Wednesday, November 22, 2017

CPU 95% spike alert - resolved!!!!

Good day All,

Welcome back!!!! We had a strange incident for CPU alerts been reported by Client.. our monitoring tool was not showing any high CPU usage but Client as monitoring setup and they are getting CPU spike alerts one or two times in couple of days...

We did routine health check by checking month log CPU usage , CPU was hardly showing 30% spiking for entire month but still Client was getting alert so following steps was performed to further troubelshoot

1. Open resource monitor and started to keep a eye on CPU spike to see which Service is causing it..
2. After a close watch for like a hr was able to tell that svchost.exe was utilizing it
3. As svchost is a shared process had to identity which Service is causing it so enabled the check box next  to Service host in CPU tab of resource montior and monitored as below



































4. From the above i was able to identify it was event log Service which is piking the CPU
5.So opened event viewer and started to check the events found that in Security log for every 1 sec at-least 10 to 15 events on Event ID:5156 Platform Filtering Connection was getting generated and filling up the 1 GB security log file in no time. After the log file is filled its trying to over write but number are events are so high its unable to process it and spiking the CPU


























6. Verified in local security policy that Audit Object Access policy was enabled for both Success, Failure and it been enforced with GPO.






























7. Starting Windows 2008 Audit policy has changed and lot of subcategories are added and you can verify it by typing in command prompt auditpol / get / category

















8.Our Security policy was to have both Success and Failure for Filtering Platform Connection, had to raise a exception and policy was changed from Success and Failure to only Failure with the following command on the Server
auditPol /set /Subcategory:"Filtering Platform Connection" /Success:disable /failure:enable

Ola the issue got resolved and we did't see any more spikes....

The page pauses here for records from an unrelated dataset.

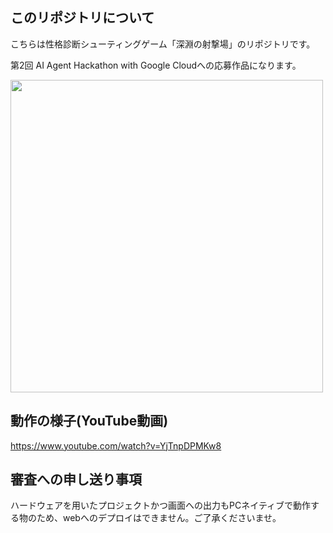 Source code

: ## このリポジトリについて
こちらは性格診断シューティングゲーム「深淵の射撃場」のリポジトリです。

第2回 AI Agent Hackathon with Google Cloudへの応募作品になります。

<img src="https://github.com/user-attachments/assets/5eca241d-b2ea-427b-bee8-98891a18dd37" width="500">

## 動作の様子(YouTube動画)
https://www.youtube.com/watch?v=YjTnpDPMKw8

## 審査への申し送り事項
ハードウェアを用いたプロジェクトかつ画面への出力もPCネイティブで動作する物のため、webへのデプロイはできません。ご了承くださいませ。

hopefully this helps someone, until next one you all have a good day!!!!!!!!!!!!!!!!!!!!!!!!!!!!!!!!!!!!!!

Preparing to configure windows - Do not turn off your computer

Good day All,

Welcome back!!! today will share a issue we encountered on a Windows 2008 Server after patching.

After patching when logged into console this is the error we started to see for a very long time



















Troubleshooting steps performed

1. rebooted the Server, went to safe mode and try to uninstall installed patches and it showed error and unable to unistall
2.Tried last good configuration that didn't work
3.dism.exe /cleanup-image /scanhealth didnt help

So to fix the issue we reboot the Server and during the above screen did a MMC to check if all Service was running fine or anything is struck in stopping mode.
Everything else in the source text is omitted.